PROVIDED INFORMATION.
= Beginning of Section =
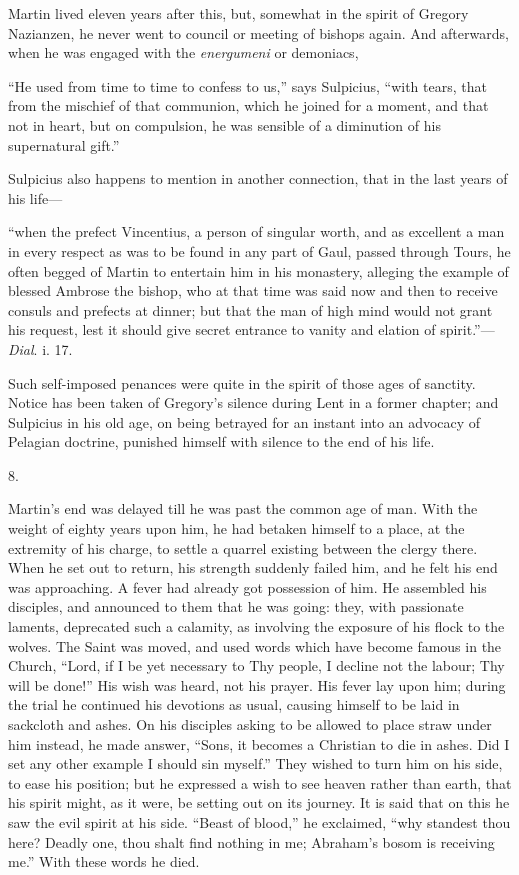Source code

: Martin lived eleven years after this, but, somewhat in the spirit
of Gregory Nazianzen, he never went to council or meeting of bishops
again. And afterwards, when he was engaged with the \emph{energumeni}
or demoniacs,

``He used from time to time to confess to us,'' says
Sulpicius, ``with tears, that from the mischief of that communion,
which he joined for a moment, and that not in heart, but on
compulsion, he was sensible of a diminution of his supernatural
gift.''

Sulpicius also happens to mention in another connection, that in
the last years of his life—

``when the prefect Vincentius, a person of singular worth, and
as excellent a man in every respect as was to be found in any part of
Gaul, passed through Tours, he often begged of Martin to entertain him
in his monastery, alleging the example of blessed Ambrose the bishop,
who at that time was said now and then to receive consuls and prefects
at dinner; but that the man of high mind would not grant his request,
lest it should give secret entrance to vanity and elation of
spirit.''—\emph{Dial}. i. 17.

Such self-imposed penances were quite in the spirit of those ages
of sanctity. Notice has been taken of Gregory's silence during Lent in
a former chapter; and Sulpicius in his old age, on being betrayed for
an instant into an advocacy of Pelagian doctrine, punished himself
with silence to the end of his life.

8.

Martin's end was delayed till he was past the common age of man.
With the weight of eighty years upon him, he had betaken himself to a
place, at the extremity of his charge, to settle a quarrel existing
between the clergy there. When he set out to return, his strength
suddenly failed him, and he felt his end was approaching. A
fever had already got possession of him. He assembled his disciples,
and announced to them that he was going: they, with passionate
laments, deprecated such a calamity, as involving the exposure of his
flock to the wolves. The Saint was moved, and used words which have
become famous in the Church, ``Lord, if I be yet necessary to Thy
people, I decline not the labour; Thy will be done!'' His wish was
heard, not his prayer. His fever lay upon him; during the trial he
continued his devotions as usual, causing himself to be laid in
sackcloth and ashes. On his disciples asking to be allowed to place
straw under him instead, he made answer, ``Sons, it becomes a
Christian to die in ashes. Did I set any other example I should sin
myself.'' They wished to turn him on his side, to ease his
position; but he expressed a wish to see heaven rather than earth,
that his spirit might, as it were, be setting out on its journey. It
is said that on this he saw the evil spirit at his side. ``Beast
of blood,'' he exclaimed, ``why standest thou here? Deadly
one, thou shalt find nothing in me; Abraham's bosom is receiving
me.'' With these words he died.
= End of Section =
Give back every entry word for word, and drop the pictures as you go.

Source code

: Martin lived eleven years after this, but, somewhat in the spirit
of Gregory Nazianzen, he never went to council or meeting of bishops
again. And afterwards, when he was engaged with the \emph{energumeni}
or demoniacs,

``He used from time to time to confess to us,'' says
Sulpicius, ``with tears, that from the mischief of that communion,
which he joined for a moment, and that not in heart, but on
compulsion, he was sensible of a diminution of his supernatural
gift.''

Sulpicius also happens to mention in another connection, that in
the last years of his life—

``when the prefect Vincentius, a person of singular worth, and
as excellent a man in every respect as was to be found in any part of
Gaul, passed through Tours, he often begged of Martin to entertain him
in his monastery, alleging the example of blessed Ambrose the bishop,
who at that time was said now and then to receive consuls and prefects
at dinner; but that the man of high mind would not grant his request,
lest it should give secret entrance to vanity and elation of
spirit.''—\emph{Dial}. i. 17.

Such self-imposed penances were quite in the spirit of those ages
of sanctity. Notice has been taken of Gregory's silence during Lent in
a former chapter; and Sulpicius in his old age, on being betrayed for
an instant into an advocacy of Pelagian doctrine, punished himself
with silence to the end of his life.

8.

Martin's end was delayed till he was past the common age of man.
With the weight of eighty years upon him, he had betaken himself to a
place, at the extremity of his charge, to settle a quarrel existing
between the clergy there. When he set out to return, his strength
suddenly failed him, and he felt his end was approaching. A
fever had already got possession of him. He assembled his disciples,
and announced to them that he was going: they, with passionate
laments, deprecated such a calamity, as involving the exposure of his
flock to the wolves. The Saint was moved, and used words which have
become famous in the Church, ``Lord, if I be yet necessary to Thy
people, I decline not the labour; Thy will be done!'' His wish was
heard, not his prayer. His fever lay upon him; during the trial he
continued his devotions as usual, causing himself to be laid in
sackcloth and ashes. On his disciples asking to be allowed to place
straw under him instead, he made answer, ``Sons, it becomes a
Christian to die in ashes. Did I set any other example I should sin
myself.'' They wished to turn him on his side, to ease his
position; but he expressed a wish to see heaven rather than earth,
that his spirit might, as it were, be setting out on its journey. It
is said that on this he saw the evil spirit at his side. ``Beast
of blood,'' he exclaimed, ``why standest thou here? Deadly
one, thou shalt find nothing in me; Abraham's bosom is receiving
me.'' With these words he died.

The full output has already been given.